La Cnil vient de mettre en demeure une entreprise de la région toulousaine qui abusait un peu trop de la vidéosurveillance dans ses locaux, surtout à des fins de localisation de ses salariés, le tout accompagné d’un défaut d’information et de sécurisation.
Même les TPE/PME se doivent de respecter le RGPD, notamment dans le cas de la vidéosurveillance sur le lieu de travail. Une entreprise de Blagnac, Boutique.Aéro, spécialisée dans la vente de matériel en lien avec l’aviation, vient d’en faire l’expérience, mise en demeure par la Cnil de se conformer au cadre légal. Cette société comptant sept salariés a recours à un dispositif de vidéosurveillance, signalé à la Cnil par la DIRECCTE Occitanie en octobre 2018.

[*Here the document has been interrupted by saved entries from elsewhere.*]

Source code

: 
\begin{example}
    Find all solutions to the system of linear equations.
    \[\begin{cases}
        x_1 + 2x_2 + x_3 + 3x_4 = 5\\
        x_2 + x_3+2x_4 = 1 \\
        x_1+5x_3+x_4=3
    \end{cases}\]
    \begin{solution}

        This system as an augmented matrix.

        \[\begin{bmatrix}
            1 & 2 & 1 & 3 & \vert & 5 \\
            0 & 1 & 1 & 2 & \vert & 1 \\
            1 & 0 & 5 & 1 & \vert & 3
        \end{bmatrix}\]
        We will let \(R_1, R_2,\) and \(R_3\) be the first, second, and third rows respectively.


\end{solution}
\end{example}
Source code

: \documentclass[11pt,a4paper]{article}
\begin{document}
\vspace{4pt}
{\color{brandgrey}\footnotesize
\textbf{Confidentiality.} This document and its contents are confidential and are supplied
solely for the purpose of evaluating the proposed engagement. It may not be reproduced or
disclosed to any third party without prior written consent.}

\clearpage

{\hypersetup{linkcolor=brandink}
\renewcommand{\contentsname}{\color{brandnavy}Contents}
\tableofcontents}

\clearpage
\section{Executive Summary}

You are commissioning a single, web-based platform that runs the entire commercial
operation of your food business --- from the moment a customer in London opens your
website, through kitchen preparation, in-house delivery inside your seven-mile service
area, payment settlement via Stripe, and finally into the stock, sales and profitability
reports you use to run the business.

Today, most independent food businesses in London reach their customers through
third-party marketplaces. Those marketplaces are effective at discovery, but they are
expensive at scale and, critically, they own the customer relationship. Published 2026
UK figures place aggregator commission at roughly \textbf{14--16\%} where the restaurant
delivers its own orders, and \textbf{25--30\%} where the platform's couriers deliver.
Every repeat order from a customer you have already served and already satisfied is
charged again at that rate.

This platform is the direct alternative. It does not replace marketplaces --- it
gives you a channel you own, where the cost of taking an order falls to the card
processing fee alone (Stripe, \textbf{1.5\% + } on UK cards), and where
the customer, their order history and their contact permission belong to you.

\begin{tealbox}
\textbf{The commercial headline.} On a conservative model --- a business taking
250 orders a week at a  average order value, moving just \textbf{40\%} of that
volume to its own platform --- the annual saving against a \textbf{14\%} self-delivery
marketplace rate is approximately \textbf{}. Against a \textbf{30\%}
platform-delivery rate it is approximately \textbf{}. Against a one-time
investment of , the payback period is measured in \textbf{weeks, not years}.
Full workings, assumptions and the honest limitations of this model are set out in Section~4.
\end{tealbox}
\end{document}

A l’occasion d’un contrôle, la délégation dépêchée par le gendarme des données personnelles constate en effet qu’un peu plus d’une dizaine de caméras sont installées dans les locaux de l’entreprise. Si la majorité couvre l’espace de vente ouvert au public, deux caméras filmaient des lieux réservés aux employés, à savoir « un emplacement pour la préparation de commandes » et « un couloir desservant plusieurs bureaux de salariés ».
La nécessité d’un intérêt légitime
Boutique.Aéro explique à la Cnil que la finalité du traitement « consiste à prévenir les atteintes aux salariés et aux biens ainsi qu’à localiser les salariés ». Sur ce point, le régulateur tique, mais n’est pas au bout de ses surprises. Ce sont au final cinq manquements qui valent à la société une mise en demeure. Sur la localisation des salariés, en particulier sur le poste de préparation des commandes, la Cnil estime dans le cas présent que « la localisation des salariés par le gérant à des fins de surveillance » n’est pas un motif légitime, d’autant que le responsable des traitements « ne fait état d’aucune circonstance particulière telle que des vols, dégradations ou agressions de nature à justifier la mise sous surveillance constante de salariés ».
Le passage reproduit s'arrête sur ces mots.